Pada saat itu, tes ini dikenal dengan istilah “Goodenough Draw a Man Test”.

Draw a Person Test ( tes psikotes menggambar orang) kemudian


disempurnakan dan dikembangkan oleh Dr.Dale B.Harris pada tahun 1963 yang
kemudian diberi nama “Goodenough-Harris Drawing Test”. Sampai saat ini, tes ini
dikenal dengan istilah DAP (Draw A Person Test). Tes ini adalah tes yang sederhana.
Tak ada kendala bahasa, budaya maupun kendala komunikasi antara penguji dan peserta
tes. Tes ini juga sangat universal dipakai dalam berbagai keperluan psikologi. Di
Indonesia tes menggambar orang ini sangat luas dipakai untuk seleksi penerimaan
karyawan swasta, pegawai BUMN, maupun instansi lainnya. Dalam tes ini, anda sebagai
peserta tes diminta untuk menggambar tiga orang pada tiga lembar terpisah. Yaitu
gambar laki-laki. Gambar perempuan. Dan gambar anda sendiri.

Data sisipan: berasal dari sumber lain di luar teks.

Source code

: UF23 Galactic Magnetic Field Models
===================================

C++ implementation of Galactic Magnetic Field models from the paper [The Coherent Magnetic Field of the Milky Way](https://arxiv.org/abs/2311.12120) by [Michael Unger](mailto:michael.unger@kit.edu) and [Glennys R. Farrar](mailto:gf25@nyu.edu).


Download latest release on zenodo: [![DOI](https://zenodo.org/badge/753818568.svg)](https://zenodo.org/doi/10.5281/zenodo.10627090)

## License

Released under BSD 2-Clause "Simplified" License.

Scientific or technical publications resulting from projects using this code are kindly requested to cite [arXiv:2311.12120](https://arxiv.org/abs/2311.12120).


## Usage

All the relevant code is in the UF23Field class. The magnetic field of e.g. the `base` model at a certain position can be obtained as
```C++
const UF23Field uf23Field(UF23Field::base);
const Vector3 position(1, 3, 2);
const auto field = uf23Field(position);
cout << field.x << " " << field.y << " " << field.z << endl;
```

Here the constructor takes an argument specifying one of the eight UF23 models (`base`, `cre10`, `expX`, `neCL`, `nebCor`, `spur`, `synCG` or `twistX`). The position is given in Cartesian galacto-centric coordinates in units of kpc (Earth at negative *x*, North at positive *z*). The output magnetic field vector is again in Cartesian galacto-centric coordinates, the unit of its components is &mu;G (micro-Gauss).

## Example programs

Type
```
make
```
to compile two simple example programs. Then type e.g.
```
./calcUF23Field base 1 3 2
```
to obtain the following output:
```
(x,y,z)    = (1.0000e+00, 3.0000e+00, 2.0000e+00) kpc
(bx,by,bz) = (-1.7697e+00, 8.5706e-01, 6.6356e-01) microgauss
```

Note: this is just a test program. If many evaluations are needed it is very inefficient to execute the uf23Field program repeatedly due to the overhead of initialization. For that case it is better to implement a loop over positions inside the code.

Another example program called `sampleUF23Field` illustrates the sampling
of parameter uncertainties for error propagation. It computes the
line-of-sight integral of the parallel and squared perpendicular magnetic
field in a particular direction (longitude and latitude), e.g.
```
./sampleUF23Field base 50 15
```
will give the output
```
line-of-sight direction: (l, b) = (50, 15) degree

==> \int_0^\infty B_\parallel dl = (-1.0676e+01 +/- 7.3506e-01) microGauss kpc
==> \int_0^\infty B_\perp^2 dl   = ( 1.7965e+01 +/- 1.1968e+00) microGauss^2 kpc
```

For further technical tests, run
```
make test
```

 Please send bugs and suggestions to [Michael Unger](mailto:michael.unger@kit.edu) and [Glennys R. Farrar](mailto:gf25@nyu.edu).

Draw a Person test ini dikembangkan oleh Florence Goodenough pada tahun
1926. Tes DAP ini biasanya digunakan sebagai suplemen Binet Scale. Jadi tes DAP
ini tidak bisa berdiri sendirian. Biasanya untuk tes DAP disiapkan 3 kertas 1 pensil
dan 1 penghapus untuk menggambar dan kemudian diberikan intruksi oleh testee.